__Activity__.
The answer must repeat every record exactly, with no pictures in it.
____
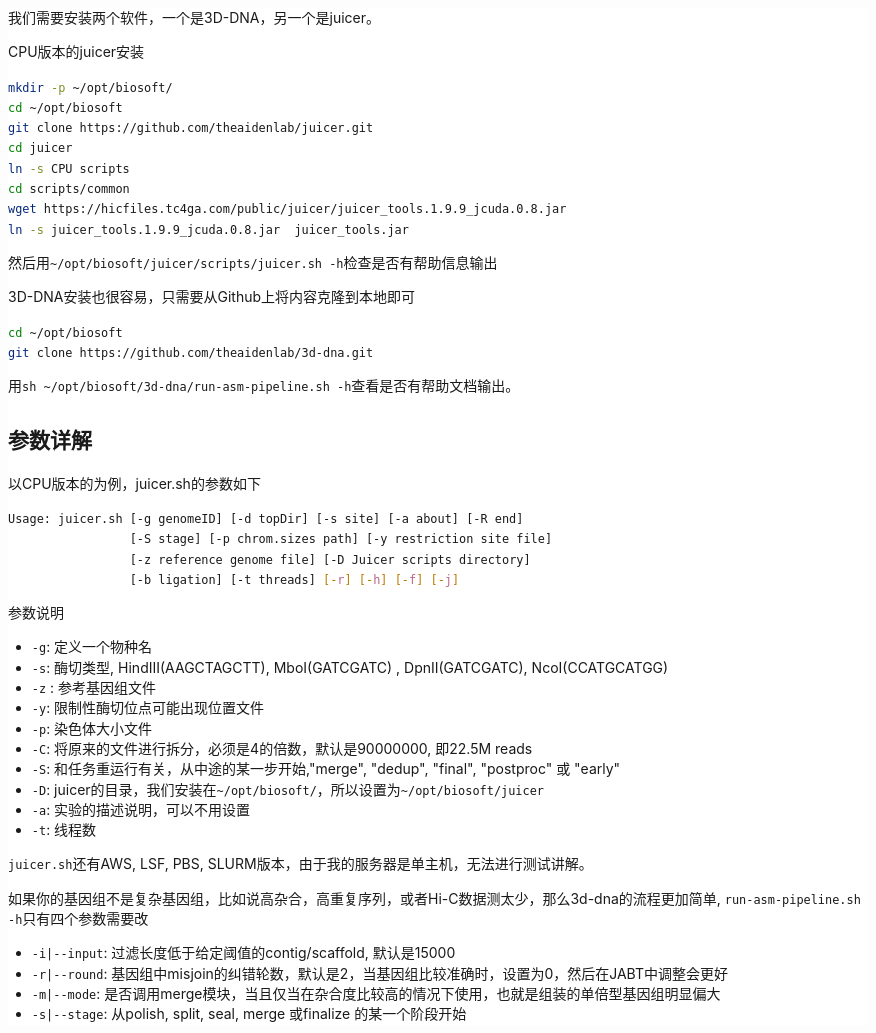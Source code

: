 我们需要安装两个软件，一个是3D-DNA，另一个是juicer。

CPU版本的juicer安装

```bash
mkdir -p ~/opt/biosoft/
cd ~/opt/biosoft
git clone https://github.com/theaidenlab/juicer.git
cd juicer
ln -s CPU scripts
cd scripts/common
wget https://hicfiles.tc4ga.com/public/juicer/juicer_tools.1.9.9_jcuda.0.8.jar
ln -s juicer_tools.1.9.9_jcuda.0.8.jar  juicer_tools.jar
```

然后用`~/opt/biosoft/juicer/scripts/juicer.sh -h`检查是否有帮助信息输出

3D-DNA安装也很容易，只需要从Github上将内容克隆到本地即可

```bash
cd ~/opt/biosoft
git clone https://github.com/theaidenlab/3d-dna.git
```

用`sh ~/opt/biosoft/3d-dna/run-asm-pipeline.sh -h`查看是否有帮助文档输出。

## 参数详解

以CPU版本的为例，juicer.sh的参数如下

```bash
Usage: juicer.sh [-g genomeID] [-d topDir] [-s site] [-a about] [-R end]
                 [-S stage] [-p chrom.sizes path] [-y restriction site file]
                 [-z reference genome file] [-D Juicer scripts directory]
                 [-b ligation] [-t threads] [-r] [-h] [-f] [-j] 
```

参数说明

- `-g`: 定义一个物种名
- `-s`: 酶切类型, HindIII(AAGCTAGCTT),  MboI(GATCGATC) , DpnII(GATCGATC),  NcoI(CCATGCATGG)
- `-z` : 参考基因组文件
- `-y`: 限制性酶切位点可能出现位置文件
- `-p`: 染色体大小文件
- `-C`: 将原来的文件进行拆分，必须是4的倍数，默认是90000000, 即22.5M reads
- `-S`: 和任务重运行有关，从中途的某一步开始,"merge", "dedup", "final", "postproc" 或 "early"
- `-D`: juicer的目录，我们安装在`~/opt/biosoft/`，所以设置为`~/opt/biosoft/juicer`
- `-a`: 实验的描述说明，可以不用设置
- `-t`: 线程数

`juicer.sh`还有AWS, LSF, PBS, SLURM版本，由于我的服务器是单主机，无法进行测试讲解。

如果你的基因组不是复杂基因组，比如说高杂合，高重复序列，或者Hi-C数据测太少，那么3d-dna的流程更加简单, `run-asm-pipeline.sh -h`只有四个参数需要改

- `-i|--input`: 过滤长度低于给定阈值的contig/scaffold, 默认是15000
- `-r|--round`: 基因组中misjoin的纠错轮数，默认是2，当基因组比较准确时，设置为0，然后在JABT中调整会更好
- `-m|--mode`: 是否调用merge模块，当且仅当在杂合度比较高的情况下使用，也就是组装的单倍型基因组明显偏大
- `-s|--stage`:  从polish, split, seal, merge 或finalize 的某一个阶段开始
____
__Response below__.
Source code

: 我们需要安装两个软件，一个是3D-DNA，另一个是juicer。

CPU版本的juicer安装

```bash
mkdir -p ~/opt/biosoft/
cd ~/opt/biosoft
git clone https://github.com/theaidenlab/juicer.git
cd juicer
ln -s CPU scripts
cd scripts/common
wget https://hicfiles.tc4ga.com/public/juicer/juicer_tools.1.9.9_jcuda.0.8.jar
ln -s juicer_tools.1.9.9_jcuda.0.8.jar  juicer_tools.jar
```

然后用`~/opt/biosoft/juicer/scripts/juicer.sh -h`检查是否有帮助信息输出

3D-DNA安装也很容易，只需要从Github上将内容克隆到本地即可

```bash
cd ~/opt/biosoft
git clone https://github.com/theaidenlab/3d-dna.git
```

用`sh ~/opt/biosoft/3d-dna/run-asm-pipeline.sh -h`查看是否有帮助文档输出。

## 参数详解

以CPU版本的为例，juicer.sh的参数如下

```bash
Usage: juicer.sh [-g genomeID] [-d topDir] [-s site] [-a about] [-R end]
                 [-S stage] [-p chrom.sizes path] [-y restriction site file]
                 [-z reference genome file] [-D Juicer scripts directory]
                 [-b ligation] [-t threads] [-r] [-h] [-f] [-j] 
```

参数说明

- `-g`: 定义一个物种名
- `-s`: 酶切类型, HindIII(AAGCTAGCTT),  MboI(GATCGATC) , DpnII(GATCGATC),  NcoI(CCATGCATGG)
- `-z` : 参考基因组文件
- `-y`: 限制性酶切位点可能出现位置文件
- `-p`: 染色体大小文件
- `-C`: 将原来的文件进行拆分，必须是4的倍数，默认是90000000, 即22.5M reads
- `-S`: 和任务重运行有关，从中途的某一步开始,"merge", "dedup", "final", "postproc" 或 "early"
- `-D`: juicer的目录，我们安装在`~/opt/biosoft/`，所以设置为`~/opt/biosoft/juicer`
- `-a`: 实验的描述说明，可以不用设置
- `-t`: 线程数

`juicer.sh`还有AWS, LSF, PBS, SLURM版本，由于我的服务器是单主机，无法进行测试讲解。

如果你的基因组不是复杂基因组，比如说高杂合，高重复序列，或者Hi-C数据测太少，那么3d-dna的流程更加简单, `run-asm-pipeline.sh -h`只有四个参数需要改

- `-i|--input`: 过滤长度低于给定阈值的contig/scaffold, 默认是15000
- `-r|--round`: 基因组中misjoin的纠错轮数，默认是2，当基因组比较准确时，设置为0，然后在JABT中调整会更好
- `-m|--mode`: 是否调用merge模块，当且仅当在杂合度比较高的情况下使用，也就是组装的单倍型基因组明显偏大
- `-s|--stage`:  从polish, split, seal, merge 或finalize 的某一个阶段开始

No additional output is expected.